Care versus Control

10 July 2019 | Posted in Conservation , Fran Southgate
Care versus Control
Woodland fungi © Neil Fletcher

By Fran Southgate

Living Landscapes Advisor

The modern human, Homo sapiens, in theory exhibits some of the most complex intelligence as a species, including being able to create other forms of artificial intelligence. It’s incredible really when you think about what evolution can do. Human intelligence also comes in multiple forms – academic, emotional, spatial, inter-personal etc. – and integrating a range of these intelligences is often better than displaying just one form. Frequently, humans forget what a privileged position it is to have evolved in this way, and that this position by its very nature bestows a duty of care. We also forget that that ours is not the only form of intelligence.

The tendency of the human species is to assume that as one of the highest functioning ‘intelligent’ species on earth, what we decide as the best course of action must be right for all other forms of life. However, increasingly science is acknowledging that there are myriad other forms of cleverness in our natural world which through their collaborative and community building processes may in some ways display greater intelligence than humans.

From squid to bacteria, elephants to mycorrhizal fungi and trees, there are a whole range of species groups which display complex and ‘socially’ aware behaviours where they communicate with each other, care for each other, and feed one another. Most fascinating to me is the massive inter-species support and communication systems occurring between mycorrhizal fungi and trees – supporting whole ecosystems across hundreds of miles through complex natural interactions.

This is perhaps a challenge to the anthropocentrism which has dominated much of our conservation efforts, and indeed our day to day lifestyles. Our tendency is to decide how best we should manage (or control) the land or sea for squid / bacteria / elephants / fungi, forgetting that our intervention may neither be necessary nor relevant. Sometimes what may be needed is simply the will to recognize the value of, and care enough to protect what already exists.

As ecologists and conservationists, as people, we are stewards of the natural world. Increasingly we need everyone in the human world to know how important it is for them to be stewards too. What if we could display some of the socially complex behaviours that nature displays? What if we can engage with, think with, and care for intelligences other than our own in new ways? And what if, we can rely on the innate ‘knowing’ of a nature which has evolved over millennia, to guide us as to the best ways of working with it rather than against it? We know we need to care for our environment, but sometimes lack the ability to listen to what it is telling us.  

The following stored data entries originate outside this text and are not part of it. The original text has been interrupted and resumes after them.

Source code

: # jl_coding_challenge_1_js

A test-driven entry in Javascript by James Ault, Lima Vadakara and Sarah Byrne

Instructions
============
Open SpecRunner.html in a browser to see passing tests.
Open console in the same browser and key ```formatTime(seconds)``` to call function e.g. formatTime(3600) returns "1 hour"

There is something of a movement towards new ways of seeing and understanding our natural world, which reconnects us to the world around us as an intelligent species within a bigger network of natural intelligence. This movement has more of an insistence on care, and on common sense combined with an instinct to relax our control over nature in the right places (i.e. working with natural processes), so that we can work with it rather than against it. This model of care versus control seems to be the key, and I hope that in time it will help us to find solutions to some of the major issues of our time such as climate change and biodiversity loss.